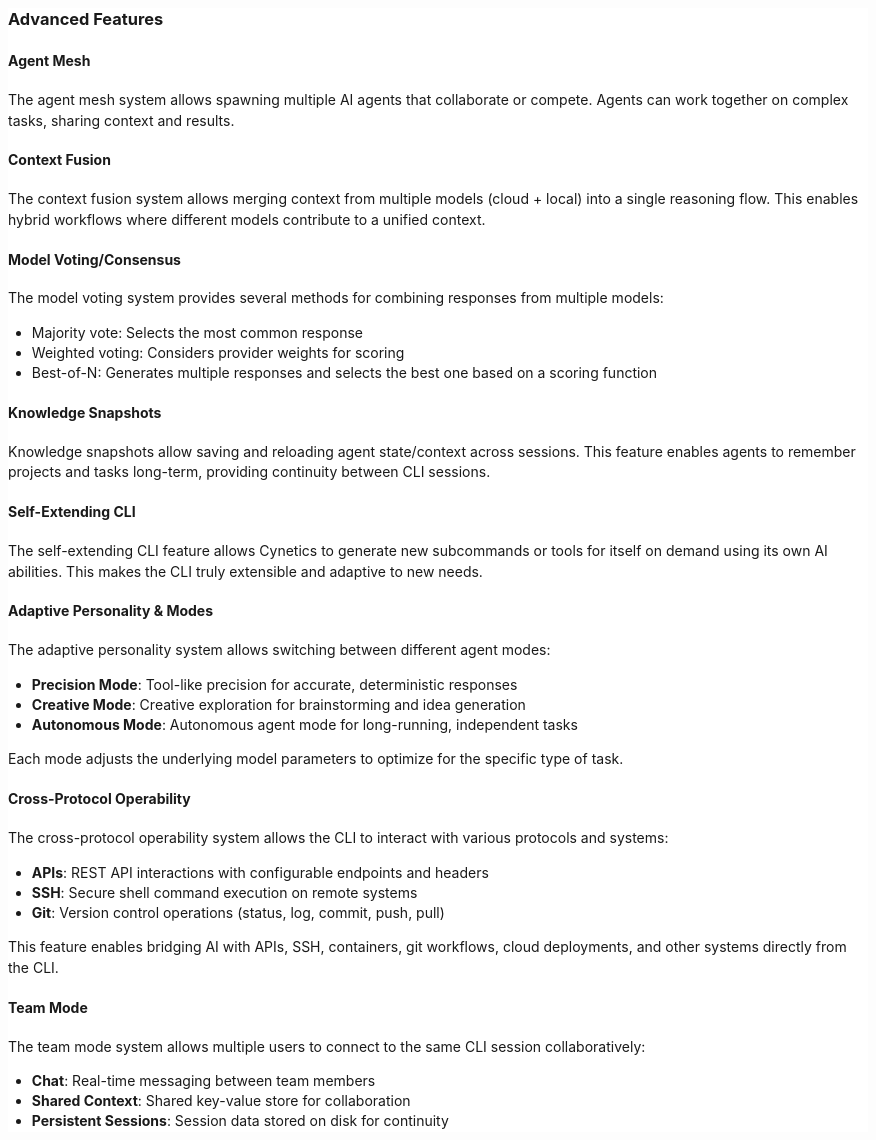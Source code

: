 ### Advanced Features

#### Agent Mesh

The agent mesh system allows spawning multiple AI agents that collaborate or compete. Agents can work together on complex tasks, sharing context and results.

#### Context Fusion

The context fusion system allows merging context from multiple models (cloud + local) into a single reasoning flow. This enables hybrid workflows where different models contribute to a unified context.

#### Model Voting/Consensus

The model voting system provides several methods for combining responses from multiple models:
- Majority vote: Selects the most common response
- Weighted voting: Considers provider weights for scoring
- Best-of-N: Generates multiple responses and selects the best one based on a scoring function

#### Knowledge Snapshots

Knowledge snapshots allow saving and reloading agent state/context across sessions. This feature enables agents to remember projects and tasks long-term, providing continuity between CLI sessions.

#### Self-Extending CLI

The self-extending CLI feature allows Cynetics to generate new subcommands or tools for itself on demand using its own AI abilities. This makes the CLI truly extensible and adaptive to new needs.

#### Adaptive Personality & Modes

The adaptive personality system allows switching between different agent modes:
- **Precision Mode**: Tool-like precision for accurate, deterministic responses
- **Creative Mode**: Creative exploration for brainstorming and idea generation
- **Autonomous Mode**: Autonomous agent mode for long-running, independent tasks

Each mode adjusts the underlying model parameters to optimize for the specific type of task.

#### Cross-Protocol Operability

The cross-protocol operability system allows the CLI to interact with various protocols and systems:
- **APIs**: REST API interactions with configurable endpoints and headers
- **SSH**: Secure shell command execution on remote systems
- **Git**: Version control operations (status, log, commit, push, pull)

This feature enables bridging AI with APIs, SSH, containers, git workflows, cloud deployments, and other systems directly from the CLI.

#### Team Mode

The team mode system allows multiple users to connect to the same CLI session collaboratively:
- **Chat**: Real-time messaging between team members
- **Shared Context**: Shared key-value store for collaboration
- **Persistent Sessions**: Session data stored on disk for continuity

● **Activity**
All of the material above is to be copied exactly, except for its images.

● **Problem solution**
Source code

: ### Advanced Features

#### Agent Mesh

The agent mesh system allows spawning multiple AI agents that collaborate or compete. Agents can work together on complex tasks, sharing context and results.

#### Context Fusion

The context fusion system allows merging context from multiple models (cloud + local) into a single reasoning flow. This enables hybrid workflows where different models contribute to a unified context.

#### Model Voting/Consensus

The model voting system provides several methods for combining responses from multiple models:
- Majority vote: Selects the most common response
- Weighted voting: Considers provider weights for scoring
- Best-of-N: Generates multiple responses and selects the best one based on a scoring function

#### Knowledge Snapshots

Knowledge snapshots allow saving and reloading agent state/context across sessions. This feature enables agents to remember projects and tasks long-term, providing continuity between CLI sessions.

#### Self-Extending CLI

The self-extending CLI feature allows Cynetics to generate new subcommands or tools for itself on demand using its own AI abilities. This makes the CLI truly extensible and adaptive to new needs.

#### Adaptive Personality & Modes

The adaptive personality system allows switching between different agent modes:
- **Precision Mode**: Tool-like precision for accurate, deterministic responses
- **Creative Mode**: Creative exploration for brainstorming and idea generation
- **Autonomous Mode**: Autonomous agent mode for long-running, independent tasks

Each mode adjusts the underlying model parameters to optimize for the specific type of task.

#### Cross-Protocol Operability

The cross-protocol operability system allows the CLI to interact with various protocols and systems:
- **APIs**: REST API interactions with configurable endpoints and headers
- **SSH**: Secure shell command execution on remote systems
- **Git**: Version control operations (status, log, commit, push, pull)

This feature enables bridging AI with APIs, SSH, containers, git workflows, cloud deployments, and other systems directly from the CLI.

#### Team Mode

The team mode system allows multiple users to connect to the same CLI session collaboratively:
- **Chat**: Real-time messaging between team members
- **Shared Context**: Shared key-value store for collaboration
- **Persistent Sessions**: Session data stored on disk for continuity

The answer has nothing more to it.